Reproduce each line from the records that holds "werden".
Data for review Block Start
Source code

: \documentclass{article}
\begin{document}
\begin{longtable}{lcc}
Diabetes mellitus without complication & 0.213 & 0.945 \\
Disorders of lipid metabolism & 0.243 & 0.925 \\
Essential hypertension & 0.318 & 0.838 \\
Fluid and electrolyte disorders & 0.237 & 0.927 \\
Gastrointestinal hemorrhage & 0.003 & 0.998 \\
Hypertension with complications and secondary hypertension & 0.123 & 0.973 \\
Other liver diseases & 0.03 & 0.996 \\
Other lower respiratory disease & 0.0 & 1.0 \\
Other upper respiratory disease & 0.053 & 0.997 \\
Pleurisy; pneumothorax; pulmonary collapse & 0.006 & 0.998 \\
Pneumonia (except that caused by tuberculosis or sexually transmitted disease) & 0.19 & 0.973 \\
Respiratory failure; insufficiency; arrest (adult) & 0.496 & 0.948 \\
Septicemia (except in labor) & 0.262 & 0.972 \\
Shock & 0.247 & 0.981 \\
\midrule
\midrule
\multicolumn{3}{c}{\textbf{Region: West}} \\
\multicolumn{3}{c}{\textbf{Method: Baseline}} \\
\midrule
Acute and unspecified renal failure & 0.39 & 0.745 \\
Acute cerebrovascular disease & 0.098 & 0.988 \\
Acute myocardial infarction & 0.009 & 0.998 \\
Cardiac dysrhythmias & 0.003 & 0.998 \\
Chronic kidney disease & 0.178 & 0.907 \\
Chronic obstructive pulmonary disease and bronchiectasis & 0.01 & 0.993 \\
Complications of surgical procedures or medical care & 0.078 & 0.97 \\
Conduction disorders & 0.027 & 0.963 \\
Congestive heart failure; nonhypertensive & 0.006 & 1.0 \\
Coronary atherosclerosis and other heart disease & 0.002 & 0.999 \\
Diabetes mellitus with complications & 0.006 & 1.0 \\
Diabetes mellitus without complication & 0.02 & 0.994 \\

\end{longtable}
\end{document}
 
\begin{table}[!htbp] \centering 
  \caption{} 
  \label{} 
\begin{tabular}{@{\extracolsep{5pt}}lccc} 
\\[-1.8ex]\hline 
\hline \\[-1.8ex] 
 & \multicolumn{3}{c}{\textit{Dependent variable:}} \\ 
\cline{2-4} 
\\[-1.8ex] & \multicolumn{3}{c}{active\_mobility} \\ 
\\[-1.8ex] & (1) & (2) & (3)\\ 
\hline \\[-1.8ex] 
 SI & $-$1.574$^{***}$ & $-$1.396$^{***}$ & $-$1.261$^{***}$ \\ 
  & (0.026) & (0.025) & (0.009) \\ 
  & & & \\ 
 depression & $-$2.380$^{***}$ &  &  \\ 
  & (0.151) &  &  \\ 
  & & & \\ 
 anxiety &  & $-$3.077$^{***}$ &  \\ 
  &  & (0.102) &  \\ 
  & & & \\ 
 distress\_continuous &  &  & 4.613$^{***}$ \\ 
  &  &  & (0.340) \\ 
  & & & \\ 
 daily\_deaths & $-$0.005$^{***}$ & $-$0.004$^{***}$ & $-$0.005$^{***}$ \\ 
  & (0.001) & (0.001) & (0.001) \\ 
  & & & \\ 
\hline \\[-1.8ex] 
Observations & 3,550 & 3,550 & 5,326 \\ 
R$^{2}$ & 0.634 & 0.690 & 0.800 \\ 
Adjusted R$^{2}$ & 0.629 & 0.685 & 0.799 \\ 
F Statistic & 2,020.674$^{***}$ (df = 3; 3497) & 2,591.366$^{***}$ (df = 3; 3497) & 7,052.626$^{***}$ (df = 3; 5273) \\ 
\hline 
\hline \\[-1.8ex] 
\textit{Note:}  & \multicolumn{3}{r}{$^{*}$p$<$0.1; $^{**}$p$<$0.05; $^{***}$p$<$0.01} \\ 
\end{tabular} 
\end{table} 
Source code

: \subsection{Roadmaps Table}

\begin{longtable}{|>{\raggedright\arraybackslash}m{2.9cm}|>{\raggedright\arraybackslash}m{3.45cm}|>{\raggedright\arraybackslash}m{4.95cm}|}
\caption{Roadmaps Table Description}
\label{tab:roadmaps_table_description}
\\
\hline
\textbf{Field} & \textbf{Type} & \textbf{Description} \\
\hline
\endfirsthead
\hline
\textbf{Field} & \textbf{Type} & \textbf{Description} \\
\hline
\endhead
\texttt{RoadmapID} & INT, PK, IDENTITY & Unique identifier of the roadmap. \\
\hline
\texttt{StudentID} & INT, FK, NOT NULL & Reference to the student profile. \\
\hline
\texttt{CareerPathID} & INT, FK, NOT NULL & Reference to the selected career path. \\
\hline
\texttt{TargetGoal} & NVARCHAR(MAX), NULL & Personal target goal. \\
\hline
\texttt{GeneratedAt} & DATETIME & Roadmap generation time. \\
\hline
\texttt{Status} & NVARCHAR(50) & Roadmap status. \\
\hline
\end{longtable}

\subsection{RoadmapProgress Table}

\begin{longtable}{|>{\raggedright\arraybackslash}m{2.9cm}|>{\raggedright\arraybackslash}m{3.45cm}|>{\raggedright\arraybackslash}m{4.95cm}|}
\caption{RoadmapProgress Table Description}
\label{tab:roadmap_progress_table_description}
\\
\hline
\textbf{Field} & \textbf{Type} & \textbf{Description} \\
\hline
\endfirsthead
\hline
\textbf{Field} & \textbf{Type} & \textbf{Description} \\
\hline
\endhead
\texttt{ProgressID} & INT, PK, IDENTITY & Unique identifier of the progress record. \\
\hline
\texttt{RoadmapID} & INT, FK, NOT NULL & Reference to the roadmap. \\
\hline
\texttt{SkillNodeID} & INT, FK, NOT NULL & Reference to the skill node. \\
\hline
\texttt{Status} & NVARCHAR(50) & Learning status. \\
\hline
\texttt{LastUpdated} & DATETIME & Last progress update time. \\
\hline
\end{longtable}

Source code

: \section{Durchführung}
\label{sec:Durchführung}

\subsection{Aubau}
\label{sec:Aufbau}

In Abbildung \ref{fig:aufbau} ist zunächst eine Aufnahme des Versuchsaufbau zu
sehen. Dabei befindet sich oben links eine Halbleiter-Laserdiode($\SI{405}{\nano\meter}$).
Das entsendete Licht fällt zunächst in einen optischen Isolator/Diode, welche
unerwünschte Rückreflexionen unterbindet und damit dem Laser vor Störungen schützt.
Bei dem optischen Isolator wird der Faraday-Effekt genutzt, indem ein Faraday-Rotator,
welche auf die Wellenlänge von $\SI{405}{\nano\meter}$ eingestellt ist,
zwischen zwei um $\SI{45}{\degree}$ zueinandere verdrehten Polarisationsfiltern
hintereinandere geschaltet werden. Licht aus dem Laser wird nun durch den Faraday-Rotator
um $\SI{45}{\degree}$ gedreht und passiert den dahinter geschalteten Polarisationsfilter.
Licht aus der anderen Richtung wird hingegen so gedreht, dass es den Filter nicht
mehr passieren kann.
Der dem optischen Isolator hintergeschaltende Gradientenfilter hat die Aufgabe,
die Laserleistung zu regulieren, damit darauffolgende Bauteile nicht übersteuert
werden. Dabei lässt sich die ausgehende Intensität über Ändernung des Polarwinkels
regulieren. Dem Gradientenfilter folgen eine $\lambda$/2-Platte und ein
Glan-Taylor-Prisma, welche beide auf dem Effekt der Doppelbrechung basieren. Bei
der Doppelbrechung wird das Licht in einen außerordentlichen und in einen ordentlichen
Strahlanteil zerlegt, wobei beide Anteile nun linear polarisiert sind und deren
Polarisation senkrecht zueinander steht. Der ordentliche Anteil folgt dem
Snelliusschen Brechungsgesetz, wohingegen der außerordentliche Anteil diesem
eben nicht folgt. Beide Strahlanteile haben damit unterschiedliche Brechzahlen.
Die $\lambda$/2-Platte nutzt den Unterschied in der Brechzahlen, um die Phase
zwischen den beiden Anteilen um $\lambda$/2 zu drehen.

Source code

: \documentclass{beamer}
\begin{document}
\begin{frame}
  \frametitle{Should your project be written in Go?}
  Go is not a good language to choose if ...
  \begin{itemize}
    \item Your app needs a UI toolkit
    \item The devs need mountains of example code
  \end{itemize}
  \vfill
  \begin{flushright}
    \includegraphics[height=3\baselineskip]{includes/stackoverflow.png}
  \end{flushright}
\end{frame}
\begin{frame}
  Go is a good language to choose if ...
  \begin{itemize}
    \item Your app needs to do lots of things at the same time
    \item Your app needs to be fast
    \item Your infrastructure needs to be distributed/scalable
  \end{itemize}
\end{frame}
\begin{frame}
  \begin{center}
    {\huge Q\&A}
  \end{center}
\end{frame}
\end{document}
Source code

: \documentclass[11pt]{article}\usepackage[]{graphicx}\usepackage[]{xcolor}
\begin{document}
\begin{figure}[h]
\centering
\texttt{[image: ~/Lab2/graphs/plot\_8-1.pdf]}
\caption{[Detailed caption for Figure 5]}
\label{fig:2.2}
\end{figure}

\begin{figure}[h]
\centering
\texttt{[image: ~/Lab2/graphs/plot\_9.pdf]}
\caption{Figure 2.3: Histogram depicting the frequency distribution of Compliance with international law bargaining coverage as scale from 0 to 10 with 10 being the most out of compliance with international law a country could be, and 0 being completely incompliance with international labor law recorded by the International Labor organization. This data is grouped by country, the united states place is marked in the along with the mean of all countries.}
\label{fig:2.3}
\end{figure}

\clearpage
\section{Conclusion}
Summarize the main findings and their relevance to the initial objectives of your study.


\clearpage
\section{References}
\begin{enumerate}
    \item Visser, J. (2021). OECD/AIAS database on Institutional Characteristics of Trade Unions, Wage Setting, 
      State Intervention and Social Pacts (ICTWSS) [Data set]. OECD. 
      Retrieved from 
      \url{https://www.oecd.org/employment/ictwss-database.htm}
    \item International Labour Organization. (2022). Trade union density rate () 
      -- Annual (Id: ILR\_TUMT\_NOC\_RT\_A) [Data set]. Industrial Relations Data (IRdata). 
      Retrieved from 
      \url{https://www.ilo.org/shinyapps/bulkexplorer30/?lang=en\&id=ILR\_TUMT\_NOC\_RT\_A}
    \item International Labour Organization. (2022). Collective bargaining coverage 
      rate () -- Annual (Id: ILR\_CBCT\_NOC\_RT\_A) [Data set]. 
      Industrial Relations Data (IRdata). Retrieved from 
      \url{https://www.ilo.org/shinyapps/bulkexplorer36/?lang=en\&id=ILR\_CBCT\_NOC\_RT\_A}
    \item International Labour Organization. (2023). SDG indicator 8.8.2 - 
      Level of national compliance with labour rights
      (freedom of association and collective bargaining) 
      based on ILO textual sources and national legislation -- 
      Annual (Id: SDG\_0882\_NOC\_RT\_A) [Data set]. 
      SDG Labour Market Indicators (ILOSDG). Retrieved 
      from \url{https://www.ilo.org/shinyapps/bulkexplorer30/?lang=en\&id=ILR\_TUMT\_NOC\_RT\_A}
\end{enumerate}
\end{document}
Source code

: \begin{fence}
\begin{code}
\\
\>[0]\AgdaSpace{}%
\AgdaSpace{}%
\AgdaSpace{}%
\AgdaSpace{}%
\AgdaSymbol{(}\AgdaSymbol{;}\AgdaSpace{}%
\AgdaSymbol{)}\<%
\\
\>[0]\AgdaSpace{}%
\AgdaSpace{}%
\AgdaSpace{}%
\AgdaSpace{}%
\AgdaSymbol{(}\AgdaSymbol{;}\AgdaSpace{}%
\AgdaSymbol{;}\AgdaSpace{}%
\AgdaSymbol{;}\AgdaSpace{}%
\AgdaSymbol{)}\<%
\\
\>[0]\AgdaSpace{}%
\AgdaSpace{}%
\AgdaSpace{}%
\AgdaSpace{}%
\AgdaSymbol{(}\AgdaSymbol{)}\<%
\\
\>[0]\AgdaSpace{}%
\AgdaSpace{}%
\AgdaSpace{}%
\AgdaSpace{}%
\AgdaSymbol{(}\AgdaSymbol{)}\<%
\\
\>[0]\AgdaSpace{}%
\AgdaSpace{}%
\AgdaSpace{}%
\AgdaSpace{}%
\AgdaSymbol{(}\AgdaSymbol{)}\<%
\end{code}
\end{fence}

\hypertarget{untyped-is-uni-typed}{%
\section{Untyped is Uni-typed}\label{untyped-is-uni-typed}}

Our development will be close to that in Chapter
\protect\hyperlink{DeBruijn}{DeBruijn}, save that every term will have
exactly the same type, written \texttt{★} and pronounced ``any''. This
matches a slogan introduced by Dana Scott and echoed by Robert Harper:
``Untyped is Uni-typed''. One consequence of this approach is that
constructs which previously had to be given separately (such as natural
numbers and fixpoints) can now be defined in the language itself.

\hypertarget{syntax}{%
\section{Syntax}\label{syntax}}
Data for review Block End
■ **The answer**
hintereinandere geschaltet werden. Licht aus dem Laser wird nun durch den Faraday-Rotator
werden. Dabei lässt sich die ausgehende Intensität über Ändernung des Polarwinkels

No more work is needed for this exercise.